*** Opening DATASET RECORDS ***

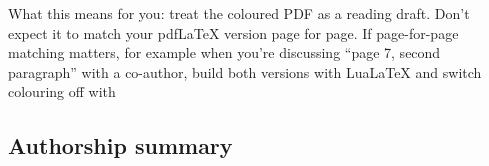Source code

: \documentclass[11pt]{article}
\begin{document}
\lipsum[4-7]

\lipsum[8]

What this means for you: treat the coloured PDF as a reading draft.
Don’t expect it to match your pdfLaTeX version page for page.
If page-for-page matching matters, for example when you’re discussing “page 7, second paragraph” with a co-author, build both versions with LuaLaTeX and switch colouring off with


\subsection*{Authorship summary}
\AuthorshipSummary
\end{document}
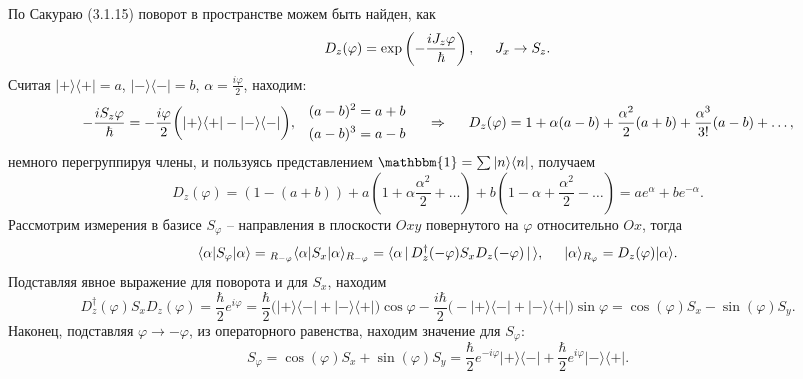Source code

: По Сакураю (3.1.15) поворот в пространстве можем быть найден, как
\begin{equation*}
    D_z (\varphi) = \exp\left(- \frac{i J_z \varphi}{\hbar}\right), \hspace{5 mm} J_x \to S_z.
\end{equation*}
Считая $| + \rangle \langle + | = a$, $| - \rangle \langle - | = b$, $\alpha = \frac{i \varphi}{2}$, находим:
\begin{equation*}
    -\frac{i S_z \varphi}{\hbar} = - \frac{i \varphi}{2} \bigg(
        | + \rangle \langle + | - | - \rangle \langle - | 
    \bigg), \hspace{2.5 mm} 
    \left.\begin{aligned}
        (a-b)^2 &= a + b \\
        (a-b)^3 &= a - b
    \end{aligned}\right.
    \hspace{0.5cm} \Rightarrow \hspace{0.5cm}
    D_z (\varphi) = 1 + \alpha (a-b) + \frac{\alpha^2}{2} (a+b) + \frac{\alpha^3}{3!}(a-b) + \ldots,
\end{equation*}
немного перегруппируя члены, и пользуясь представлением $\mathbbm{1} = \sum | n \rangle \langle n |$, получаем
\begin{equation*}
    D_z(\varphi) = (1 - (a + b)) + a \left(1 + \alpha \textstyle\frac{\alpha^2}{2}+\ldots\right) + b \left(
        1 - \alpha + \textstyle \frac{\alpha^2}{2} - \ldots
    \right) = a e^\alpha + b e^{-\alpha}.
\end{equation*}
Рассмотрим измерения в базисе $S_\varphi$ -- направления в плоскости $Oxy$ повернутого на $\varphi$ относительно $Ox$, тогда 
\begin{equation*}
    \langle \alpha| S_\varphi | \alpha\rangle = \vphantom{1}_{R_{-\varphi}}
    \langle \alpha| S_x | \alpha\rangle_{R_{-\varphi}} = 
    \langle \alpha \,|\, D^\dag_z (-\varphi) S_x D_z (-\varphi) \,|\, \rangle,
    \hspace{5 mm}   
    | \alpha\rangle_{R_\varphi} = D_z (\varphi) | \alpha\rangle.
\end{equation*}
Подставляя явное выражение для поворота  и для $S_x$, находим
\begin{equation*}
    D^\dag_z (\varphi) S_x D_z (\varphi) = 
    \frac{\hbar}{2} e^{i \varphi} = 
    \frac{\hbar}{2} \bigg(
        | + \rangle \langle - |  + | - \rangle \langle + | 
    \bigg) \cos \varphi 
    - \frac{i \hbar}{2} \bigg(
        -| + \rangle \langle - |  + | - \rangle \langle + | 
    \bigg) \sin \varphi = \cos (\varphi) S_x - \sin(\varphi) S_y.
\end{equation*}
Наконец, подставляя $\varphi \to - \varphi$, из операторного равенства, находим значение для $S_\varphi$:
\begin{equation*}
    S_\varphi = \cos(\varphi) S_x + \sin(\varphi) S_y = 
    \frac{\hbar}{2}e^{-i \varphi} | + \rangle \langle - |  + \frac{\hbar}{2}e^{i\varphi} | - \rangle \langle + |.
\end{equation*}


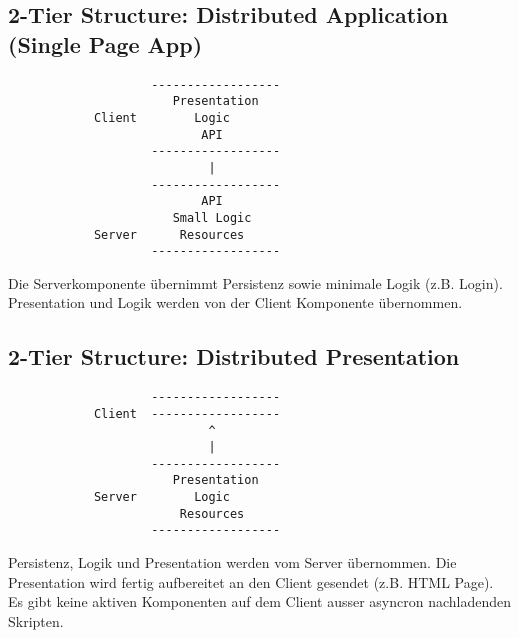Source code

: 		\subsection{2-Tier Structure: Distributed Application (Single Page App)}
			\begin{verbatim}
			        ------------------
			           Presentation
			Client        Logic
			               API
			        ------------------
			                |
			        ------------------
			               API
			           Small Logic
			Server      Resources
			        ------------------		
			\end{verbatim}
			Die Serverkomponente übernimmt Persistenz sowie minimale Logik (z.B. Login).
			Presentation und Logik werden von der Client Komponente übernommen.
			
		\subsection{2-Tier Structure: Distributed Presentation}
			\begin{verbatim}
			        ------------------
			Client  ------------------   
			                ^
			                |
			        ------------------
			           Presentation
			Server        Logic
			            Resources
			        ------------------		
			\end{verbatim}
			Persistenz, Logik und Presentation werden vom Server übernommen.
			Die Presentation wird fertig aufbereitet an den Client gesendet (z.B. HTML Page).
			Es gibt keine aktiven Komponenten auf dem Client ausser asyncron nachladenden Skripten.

*** Closing DATASET RECORDS ***

> TASK REQUIREMENTS:
Copy each entry exactly, with no pictures.

> SOLUTION FOR THIS TASK:
Source code

: \documentclass[11pt]{article}
\begin{document}
\lipsum[4-7]

\lipsum[8]

What this means for you: treat the coloured PDF as a reading draft.
Don’t expect it to match your pdfLaTeX version page for page.
If page-for-page matching matters, for example when you’re discussing “page 7, second paragraph” with a co-author, build both versions with LuaLaTeX and switch colouring off with


\subsection*{Authorship summary}
\AuthorshipSummary
\end{document}
Source code

: По Сакураю (3.1.15) поворот в пространстве можем быть найден, как
\begin{equation*}
    D_z (\varphi) = \exp\left(- \frac{i J_z \varphi}{\hbar}\right), \hspace{5 mm} J_x \to S_z.
\end{equation*}
Считая $| + \rangle \langle + | = a$, $| - \rangle \langle - | = b$, $\alpha = \frac{i \varphi}{2}$, находим:
\begin{equation*}
    -\frac{i S_z \varphi}{\hbar} = - \frac{i \varphi}{2} \bigg(
        | + \rangle \langle + | - | - \rangle \langle - | 
    \bigg), \hspace{2.5 mm} 
    \left.\begin{aligned}
        (a-b)^2 &= a + b \\
        (a-b)^3 &= a - b
    \end{aligned}\right.
    \hspace{0.5cm} \Rightarrow \hspace{0.5cm}
    D_z (\varphi) = 1 + \alpha (a-b) + \frac{\alpha^2}{2} (a+b) + \frac{\alpha^3}{3!}(a-b) + \ldots,
\end{equation*}
немного перегруппируя члены, и пользуясь представлением $\mathbbm{1} = \sum | n \rangle \langle n |$, получаем
\begin{equation*}
    D_z(\varphi) = (1 - (a + b)) + a \left(1 + \alpha \textstyle\frac{\alpha^2}{2}+\ldots\right) + b \left(
        1 - \alpha + \textstyle \frac{\alpha^2}{2} - \ldots
    \right) = a e^\alpha + b e^{-\alpha}.
\end{equation*}
Рассмотрим измерения в базисе $S_\varphi$ -- направления в плоскости $Oxy$ повернутого на $\varphi$ относительно $Ox$, тогда 
\begin{equation*}
    \langle \alpha| S_\varphi | \alpha\rangle = \vphantom{1}_{R_{-\varphi}}
    \langle \alpha| S_x | \alpha\rangle_{R_{-\varphi}} = 
    \langle \alpha \,|\, D^\dag_z (-\varphi) S_x D_z (-\varphi) \,|\, \rangle,
    \hspace{5 mm}   
    | \alpha\rangle_{R_\varphi} = D_z (\varphi) | \alpha\rangle.
\end{equation*}
Подставляя явное выражение для поворота  и для $S_x$, находим
\begin{equation*}
    D^\dag_z (\varphi) S_x D_z (\varphi) = 
    \frac{\hbar}{2} e^{i \varphi} = 
    \frac{\hbar}{2} \bigg(
        | + \rangle \langle - |  + | - \rangle \langle + | 
    \bigg) \cos \varphi 
    - \frac{i \hbar}{2} \bigg(
        -| + \rangle \langle - |  + | - \rangle \langle + | 
    \bigg) \sin \varphi = \cos (\varphi) S_x - \sin(\varphi) S_y.
\end{equation*}
Наконец, подставляя $\varphi \to - \varphi$, из операторного равенства, находим значение для $S_\varphi$:
\begin{equation*}
    S_\varphi = \cos(\varphi) S_x + \sin(\varphi) S_y = 
    \frac{\hbar}{2}e^{-i \varphi} | + \rangle \langle - |  + \frac{\hbar}{2}e^{i\varphi} | - \rangle \langle + |.
\end{equation*}


Source code

: 		\subsection{2-Tier Structure: Distributed Application (Single Page App)}
			\begin{verbatim}
			        ------------------
			           Presentation
			Client        Logic
			               API
			        ------------------
			                |
			        ------------------
			               API
			           Small Logic
			Server      Resources
			        ------------------		
			\end{verbatim}
			Die Serverkomponente übernimmt Persistenz sowie minimale Logik (z.B. Login).
			Presentation und Logik werden von der Client Komponente übernommen.
			
		\subsection{2-Tier Structure: Distributed Presentation}
			\begin{verbatim}
			        ------------------
			Client  ------------------   
			                ^
			                |
			        ------------------
			           Presentation
			Server        Logic
			            Resources
			        ------------------		
			\end{verbatim}
			Persistenz, Logik und Presentation werden vom Server übernommen.
			Die Presentation wird fertig aufbereitet an den Client gesendet (z.B. HTML Page).
			Es gibt keine aktiven Komponenten auf dem Client ausser asyncron nachladenden Skripten.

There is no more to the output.